** Assignment **
Search the listing below for the word "className" and return each line that contains it.

** Data provided **
* * * * * * * * *
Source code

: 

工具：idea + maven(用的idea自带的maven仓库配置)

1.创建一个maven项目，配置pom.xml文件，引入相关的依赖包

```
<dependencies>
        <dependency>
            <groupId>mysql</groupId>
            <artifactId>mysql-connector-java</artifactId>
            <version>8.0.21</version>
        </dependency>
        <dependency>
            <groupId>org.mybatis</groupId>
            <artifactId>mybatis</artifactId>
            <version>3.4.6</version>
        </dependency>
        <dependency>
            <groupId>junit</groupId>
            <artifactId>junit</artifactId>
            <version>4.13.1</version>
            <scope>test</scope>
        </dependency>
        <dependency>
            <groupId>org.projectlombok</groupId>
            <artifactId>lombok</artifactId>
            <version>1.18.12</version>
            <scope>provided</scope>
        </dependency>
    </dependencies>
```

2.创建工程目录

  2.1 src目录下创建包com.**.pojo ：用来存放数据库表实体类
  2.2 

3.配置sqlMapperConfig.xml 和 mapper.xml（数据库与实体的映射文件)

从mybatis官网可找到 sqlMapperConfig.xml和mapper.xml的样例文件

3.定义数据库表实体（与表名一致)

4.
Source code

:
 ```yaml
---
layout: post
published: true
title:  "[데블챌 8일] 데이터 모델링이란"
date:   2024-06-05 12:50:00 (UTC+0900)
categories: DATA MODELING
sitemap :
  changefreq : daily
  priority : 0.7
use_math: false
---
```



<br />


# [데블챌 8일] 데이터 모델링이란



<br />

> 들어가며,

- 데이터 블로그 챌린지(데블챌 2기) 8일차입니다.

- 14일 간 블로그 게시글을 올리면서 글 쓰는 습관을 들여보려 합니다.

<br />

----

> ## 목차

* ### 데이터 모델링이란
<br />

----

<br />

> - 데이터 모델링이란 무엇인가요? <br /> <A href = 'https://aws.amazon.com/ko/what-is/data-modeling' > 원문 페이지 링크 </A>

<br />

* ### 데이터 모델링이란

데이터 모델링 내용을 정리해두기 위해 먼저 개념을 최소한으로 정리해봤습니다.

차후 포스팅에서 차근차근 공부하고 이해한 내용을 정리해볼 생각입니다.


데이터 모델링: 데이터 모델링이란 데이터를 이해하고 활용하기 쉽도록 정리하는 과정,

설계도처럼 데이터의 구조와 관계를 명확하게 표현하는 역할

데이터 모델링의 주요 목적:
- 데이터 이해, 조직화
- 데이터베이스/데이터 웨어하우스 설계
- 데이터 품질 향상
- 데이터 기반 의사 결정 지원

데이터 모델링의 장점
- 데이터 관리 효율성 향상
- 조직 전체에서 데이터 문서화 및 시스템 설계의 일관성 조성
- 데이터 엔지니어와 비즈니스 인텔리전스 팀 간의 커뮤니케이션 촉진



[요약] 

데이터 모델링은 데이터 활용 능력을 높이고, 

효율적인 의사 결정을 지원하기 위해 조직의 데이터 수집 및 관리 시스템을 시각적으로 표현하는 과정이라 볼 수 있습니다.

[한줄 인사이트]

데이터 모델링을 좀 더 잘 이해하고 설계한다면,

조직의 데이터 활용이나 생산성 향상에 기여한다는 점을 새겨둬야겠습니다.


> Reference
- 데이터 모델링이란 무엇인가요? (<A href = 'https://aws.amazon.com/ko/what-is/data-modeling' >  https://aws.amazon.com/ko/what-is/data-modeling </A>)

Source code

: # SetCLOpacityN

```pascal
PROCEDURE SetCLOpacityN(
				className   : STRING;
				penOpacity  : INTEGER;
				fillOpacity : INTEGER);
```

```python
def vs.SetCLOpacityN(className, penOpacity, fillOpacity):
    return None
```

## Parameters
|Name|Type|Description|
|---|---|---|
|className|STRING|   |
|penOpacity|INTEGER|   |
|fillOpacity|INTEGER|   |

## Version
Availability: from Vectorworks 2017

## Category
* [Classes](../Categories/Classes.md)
* * * * * * * * *
** Problem solution **
				className   : STRING;
def vs.SetCLOpacityN(className, penOpacity, fillOpacity):
|className|STRING|   |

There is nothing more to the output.